Hi, Thanks for posting in Microsoft TechNet forums. I am trying to involve someone familiar with this topic to further look at this issue. There might be some time delay. Appreciate your patience. Thank you for your understanding and support. Regards Kevin

Hi, Please refer to following thread and let me know if your problem match that described in the thread. http://social.technet.microsoft.com/Forums/en-us/itprovistasecurity/thread/ce641f0a-16ed-4dc6-988c-4f7ca4ea9cceBest regards, Jason Mei Please remember to click Mark as Answer on the post that helps you, and to click Unmark as Answer if a marked post does not actually answer your question. This can be beneficial to other community members reading the thread.

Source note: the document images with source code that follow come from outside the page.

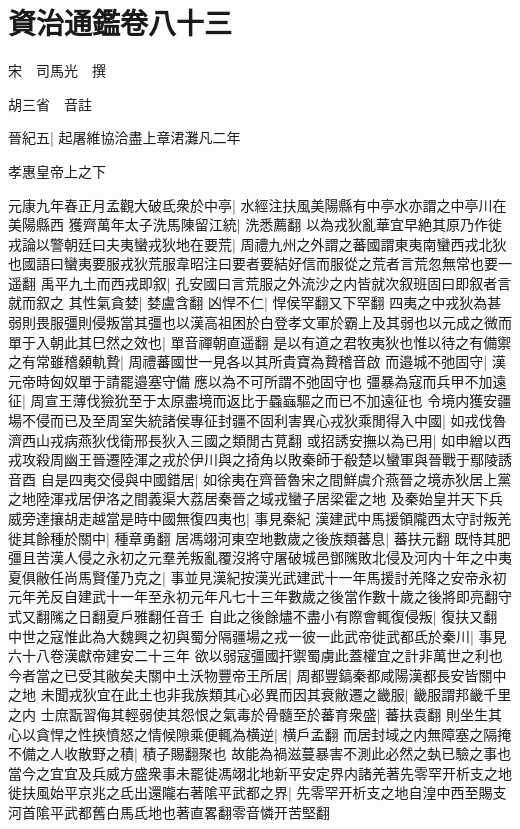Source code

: \chapter{資治通鑑卷八十三}
宋　司馬光　撰

胡三省　音註

晉紀五|{
	起屠維協洽盡上章涒灘凡二年}


孝惠皇帝上之下

元康九年春正月孟觀大破氐衆於中亭|{
	水經注扶風美陽縣有中亭水亦謂之中亭川在美陽縣西}
獲齊萬年太子洗馬陳留江統|{
	洗悉薦翻}
以為戎狄亂華宜早絶其原乃作徙戎論以警朝廷曰夫夷蠻戎狄地在要荒|{
	周禮九州之外謂之蕃國謂東夷南蠻西戎北狄也國語曰蠻夷要服戎狄荒服韋昭注曰要者要結好信而服從之荒者言荒忽無常也要一遥翻}
禹平九土而西戎即叙|{
	孔安國曰言荒服之外流沙之内皆就次叙班固曰即叙者言就而叙之}
其性氣貪婪|{
	婪盧含翻}
凶悍不仁|{
	悍侯罕翻又下罕翻}
四夷之中戎狄為甚弱則畏服彊則侵叛當其彊也以漢高祖困於白登孝文軍於霸上及其弱也以元成之微而單于入朝此其巳然之效也|{
	單音禪朝直遥翻}
是以有道之君牧夷狄也惟以待之有備禦之有常雖稽顙軌贄|{
	周禮蕃國世一見各以其所貴寶為贄稽音啟}
而邉城不弛固守|{
	漢元帝時匈奴單于請罷邉塞守備應以為不可所謂不弛固守也}
彊暴為寇而兵甲不加遠征|{
	周宣王薄伐獫狁至于太原盡境而返比于蟁蝱驅之而已不加遠征也}
令境内獲安疆場不侵而已及至周室失統諸侯專征封疆不固利害異心戎狄乘閒得入中國|{
	如戎伐魯濟西山戎病燕狄伐衛邢長狄入三國之類閒古莧翻}
或招誘安撫以為已用|{
	如申繒以西戎攻殺周幽王晉遷陸渾之戎於伊川與之掎角以敗秦師于殽楚以蠻軍與晉戰于鄢陵誘音酉}
自是四夷交侵與中國錯居|{
	如徐夷在齊晉魯宋之間鮮虞介燕晉之境赤狄居上黨之地陸渾戎居伊洛之間義渠大荔居秦晉之域戎蠻子居梁霍之地}
及秦始皇并天下兵威旁達攘胡走越當是時中國無復四夷也|{
	事見秦紀}
漢建武中馬援領隴西太守討叛羌徙其餘種於關中|{
	種章勇翻}
居馮翊河東空地數歲之後族類蕃息|{
	蕃扶元翻}
既恃其肥彊且苦漢人侵之永初之元羣羌叛亂覆沒將守屠破城邑鄧隲敗北侵及河内十年之中夷夏俱敝任尚馬賢僅乃克之|{
	事並見漢紀按漢光武建武十一年馬援討羌降之安帝永初元年羌反自建武十一年至永初元年凡七十三年數歲之後當作數十歲之後將即亮翻守式又翻隲之日翻夏戶雅翻任音壬}
自此之後餘燼不盡小有際會輒復侵叛|{
	復扶又翻}
中世之寇惟此為大魏興之初與蜀分隔疆場之戎一彼一此武帝徙武都氐於秦川|{
	事見六十八卷漢獻帝建安二十三年}
欲以弱寇彊國扞禦蜀虜此蓋權宜之計非萬世之利也今者當之已受其敝矣夫關中土沃物豐帝王所居|{
	周都豐鎬秦都咸陽漢都長安皆關中之地}
未聞戎狄宜在此土也非我族類其心必異而因其衰敝遷之畿服|{
	畿服謂邦畿千里之内}
士庶翫習侮其輕弱使其怨恨之氣毒於骨髓至於蕃育衆盛|{
	蕃扶袁翻}
則坐生其心以貪悍之性挾憤怒之情候隙乘便輒為横逆|{
	横戶孟翻}
而居封域之内無障塞之隔掩不備之人收散野之積|{
	積子賜翻聚也}
故能為禍滋蔓暴害不測此必然之埶已驗之事也當今之宜宜及兵威方盛衆事未罷徙馮翊北地新平安定界内諸羌著先零罕开析支之地徙扶風始平京兆之氐出還隴右著隂平武都之界|{
	先零罕开析支之地自湟中西至賜支河首隂平武都舊白馬氐地也著直畧翻零音憐开苦堅翻}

That sounds exactly like half of my problem. Although the system is different (I am on 2008R2 and Win 7) I am definitely going to give it a try. Thanks. The only issue is because the account is being issued a certification every time. I am wondering which one I should use or should I copy all of them. I have been looking for this for a month. Finally some insight!

It also doesn't go into which certification should be place in "Other People". I would assume that this the cert that I would have in my personal store than I copy it down to other people? Or is a totally different certification.

hi, we should copy it down to other people for a test first. This is the only information i found for this issue. So please let me know once you have any updates. Best regards, Jason Mei Please remember to click Mark as Answer on the post that helps you, and to click Unmark as Answer if a marked post does not actually answer your question. This can be beneficial to other community members reading the thread.

hi, we should copy it down to other people for a test first. This is the only information i found for this issue. So please let me know once you have any updates. Best regards, Jason Mei Please remember to click Mark as Answer on the post that helps you, and to click Unmark as Answer if a marked post does not actually answer your question. This can be beneficial to other community members reading the thread.

Ok, I have a lot of stuff going on but will definitely try this out and let everyone know. I am surprised this isn't a more common issue.